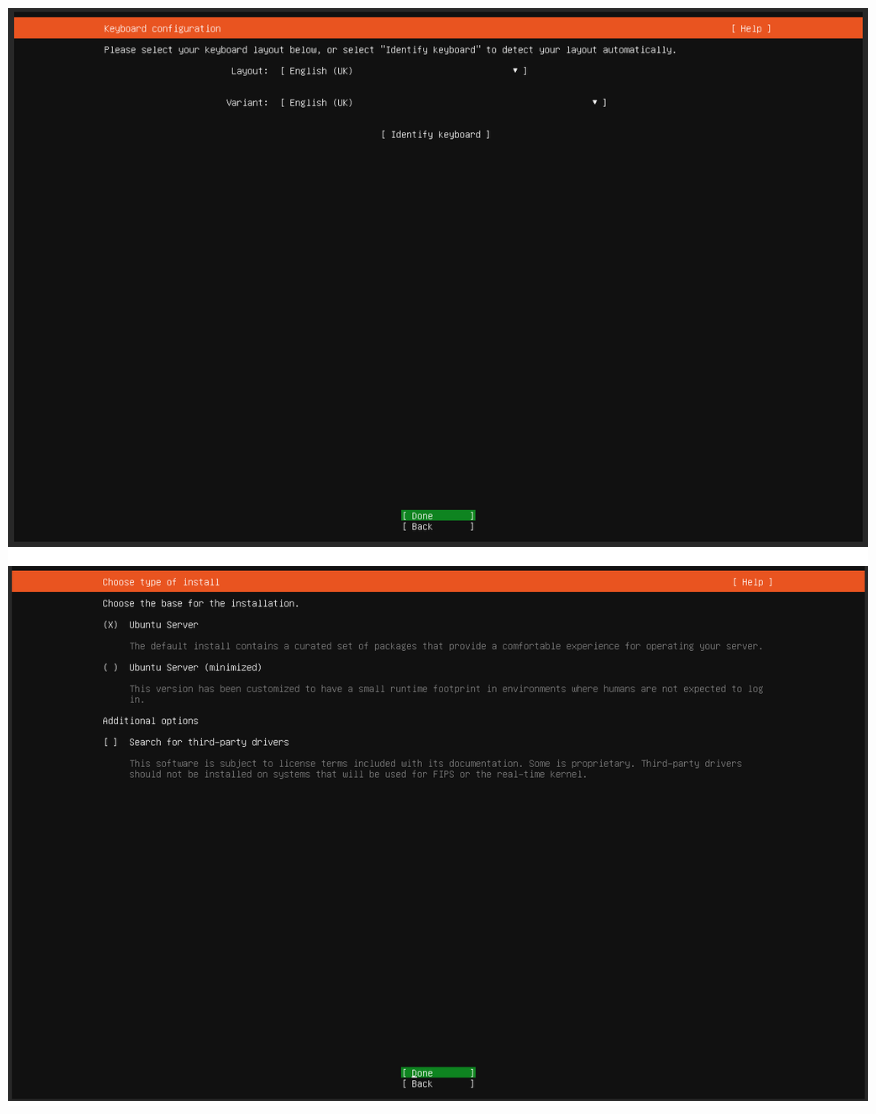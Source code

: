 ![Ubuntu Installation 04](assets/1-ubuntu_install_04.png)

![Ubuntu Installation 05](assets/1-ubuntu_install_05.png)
= = = =
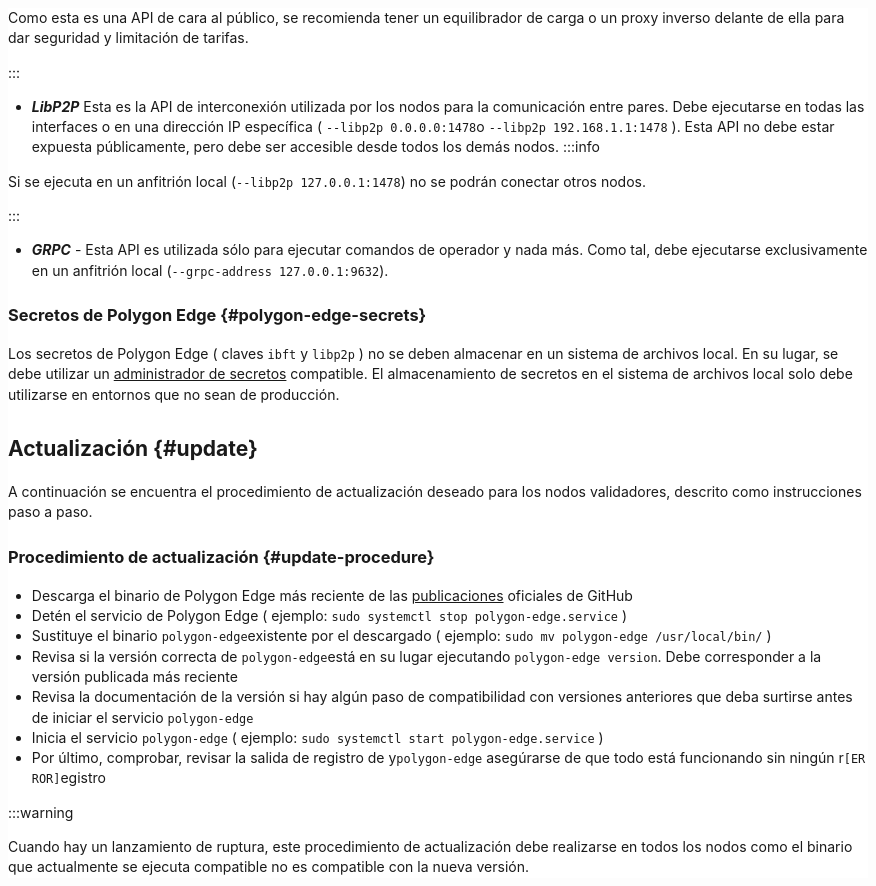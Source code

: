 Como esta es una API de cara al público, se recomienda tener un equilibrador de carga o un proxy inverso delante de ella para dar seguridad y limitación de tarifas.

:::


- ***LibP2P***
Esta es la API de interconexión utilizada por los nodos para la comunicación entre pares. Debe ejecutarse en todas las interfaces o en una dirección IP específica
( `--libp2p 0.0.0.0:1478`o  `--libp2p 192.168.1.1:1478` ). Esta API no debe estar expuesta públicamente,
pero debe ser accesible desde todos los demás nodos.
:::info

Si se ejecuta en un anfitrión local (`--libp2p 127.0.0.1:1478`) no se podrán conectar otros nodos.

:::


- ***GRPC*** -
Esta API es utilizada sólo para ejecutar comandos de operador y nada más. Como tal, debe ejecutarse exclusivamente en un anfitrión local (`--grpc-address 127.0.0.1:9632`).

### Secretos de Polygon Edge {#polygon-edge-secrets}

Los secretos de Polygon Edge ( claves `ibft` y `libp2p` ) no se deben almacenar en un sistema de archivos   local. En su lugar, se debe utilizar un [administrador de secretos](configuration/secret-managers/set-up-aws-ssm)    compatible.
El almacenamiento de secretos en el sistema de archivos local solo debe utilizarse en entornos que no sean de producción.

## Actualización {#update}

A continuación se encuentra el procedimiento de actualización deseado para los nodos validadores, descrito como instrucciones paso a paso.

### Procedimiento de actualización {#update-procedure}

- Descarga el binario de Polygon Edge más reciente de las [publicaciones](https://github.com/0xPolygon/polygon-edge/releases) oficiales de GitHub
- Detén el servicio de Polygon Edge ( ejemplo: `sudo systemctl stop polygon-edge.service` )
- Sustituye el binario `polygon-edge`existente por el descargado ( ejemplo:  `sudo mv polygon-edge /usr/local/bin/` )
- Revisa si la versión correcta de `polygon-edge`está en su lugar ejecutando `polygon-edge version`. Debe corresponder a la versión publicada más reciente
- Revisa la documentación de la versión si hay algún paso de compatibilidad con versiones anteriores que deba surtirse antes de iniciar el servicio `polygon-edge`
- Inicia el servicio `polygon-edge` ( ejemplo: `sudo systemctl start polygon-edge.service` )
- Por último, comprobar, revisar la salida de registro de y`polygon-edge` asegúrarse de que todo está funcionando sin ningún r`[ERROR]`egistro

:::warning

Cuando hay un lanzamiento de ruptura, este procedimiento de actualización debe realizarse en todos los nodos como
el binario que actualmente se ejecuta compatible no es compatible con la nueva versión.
= = = =
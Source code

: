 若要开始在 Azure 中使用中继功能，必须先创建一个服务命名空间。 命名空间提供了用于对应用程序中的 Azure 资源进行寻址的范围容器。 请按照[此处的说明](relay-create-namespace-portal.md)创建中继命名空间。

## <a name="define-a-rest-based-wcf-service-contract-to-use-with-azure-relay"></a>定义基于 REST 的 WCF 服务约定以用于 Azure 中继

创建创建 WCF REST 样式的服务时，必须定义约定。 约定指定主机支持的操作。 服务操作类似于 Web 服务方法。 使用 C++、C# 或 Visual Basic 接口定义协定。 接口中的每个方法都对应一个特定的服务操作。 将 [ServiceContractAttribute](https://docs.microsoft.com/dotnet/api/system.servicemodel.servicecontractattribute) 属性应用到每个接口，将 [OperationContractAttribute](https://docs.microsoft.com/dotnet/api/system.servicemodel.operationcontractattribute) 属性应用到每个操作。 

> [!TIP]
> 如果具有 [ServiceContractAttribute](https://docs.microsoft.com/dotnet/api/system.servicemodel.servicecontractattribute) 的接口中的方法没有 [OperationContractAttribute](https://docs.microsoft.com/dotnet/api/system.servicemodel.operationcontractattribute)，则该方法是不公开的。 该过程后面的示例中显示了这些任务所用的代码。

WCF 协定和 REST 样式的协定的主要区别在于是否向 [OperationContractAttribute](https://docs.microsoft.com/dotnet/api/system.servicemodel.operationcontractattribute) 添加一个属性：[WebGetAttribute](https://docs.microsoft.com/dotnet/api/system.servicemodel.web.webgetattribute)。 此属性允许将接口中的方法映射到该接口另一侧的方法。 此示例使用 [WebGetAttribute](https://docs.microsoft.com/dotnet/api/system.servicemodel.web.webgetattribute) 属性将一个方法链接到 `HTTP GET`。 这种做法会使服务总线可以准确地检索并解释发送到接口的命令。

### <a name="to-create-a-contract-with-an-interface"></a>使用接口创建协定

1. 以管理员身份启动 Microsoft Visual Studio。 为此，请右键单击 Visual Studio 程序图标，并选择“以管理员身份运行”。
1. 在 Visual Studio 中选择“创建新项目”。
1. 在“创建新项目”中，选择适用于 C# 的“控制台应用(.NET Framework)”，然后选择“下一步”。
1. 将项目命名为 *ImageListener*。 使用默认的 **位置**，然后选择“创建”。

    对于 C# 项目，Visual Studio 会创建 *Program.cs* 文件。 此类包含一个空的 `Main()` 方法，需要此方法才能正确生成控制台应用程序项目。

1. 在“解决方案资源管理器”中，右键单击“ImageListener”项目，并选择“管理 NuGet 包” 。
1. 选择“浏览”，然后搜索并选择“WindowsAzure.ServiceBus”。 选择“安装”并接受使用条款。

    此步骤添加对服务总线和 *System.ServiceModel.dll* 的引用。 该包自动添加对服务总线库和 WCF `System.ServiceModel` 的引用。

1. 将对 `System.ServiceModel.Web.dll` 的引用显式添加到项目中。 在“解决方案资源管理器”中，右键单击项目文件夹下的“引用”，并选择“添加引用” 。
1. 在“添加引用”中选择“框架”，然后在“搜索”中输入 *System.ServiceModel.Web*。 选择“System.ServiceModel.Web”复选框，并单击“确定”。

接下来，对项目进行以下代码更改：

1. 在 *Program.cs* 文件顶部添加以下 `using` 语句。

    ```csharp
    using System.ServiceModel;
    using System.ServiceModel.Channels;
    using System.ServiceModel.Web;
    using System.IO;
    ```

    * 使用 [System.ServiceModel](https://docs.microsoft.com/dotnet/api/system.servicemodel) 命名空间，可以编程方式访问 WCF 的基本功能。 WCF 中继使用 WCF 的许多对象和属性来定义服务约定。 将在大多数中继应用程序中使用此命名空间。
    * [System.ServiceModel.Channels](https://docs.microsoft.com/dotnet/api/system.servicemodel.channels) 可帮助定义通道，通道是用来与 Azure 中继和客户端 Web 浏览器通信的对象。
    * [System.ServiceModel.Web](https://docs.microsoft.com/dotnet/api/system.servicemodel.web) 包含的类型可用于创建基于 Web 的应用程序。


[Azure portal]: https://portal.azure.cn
= = = =
▶ **Task objective**: All lines in the data above from the one with "Cuando hay un" through the one with "el binario que" must be repeated exactly, and no others.

▶ **Expected output**:
Cuando hay un lanzamiento de ruptura, este procedimiento de actualización debe realizarse en todos los nodos como
el binario que actualmente se ejecuta compatible no es compatible con la nueva versión.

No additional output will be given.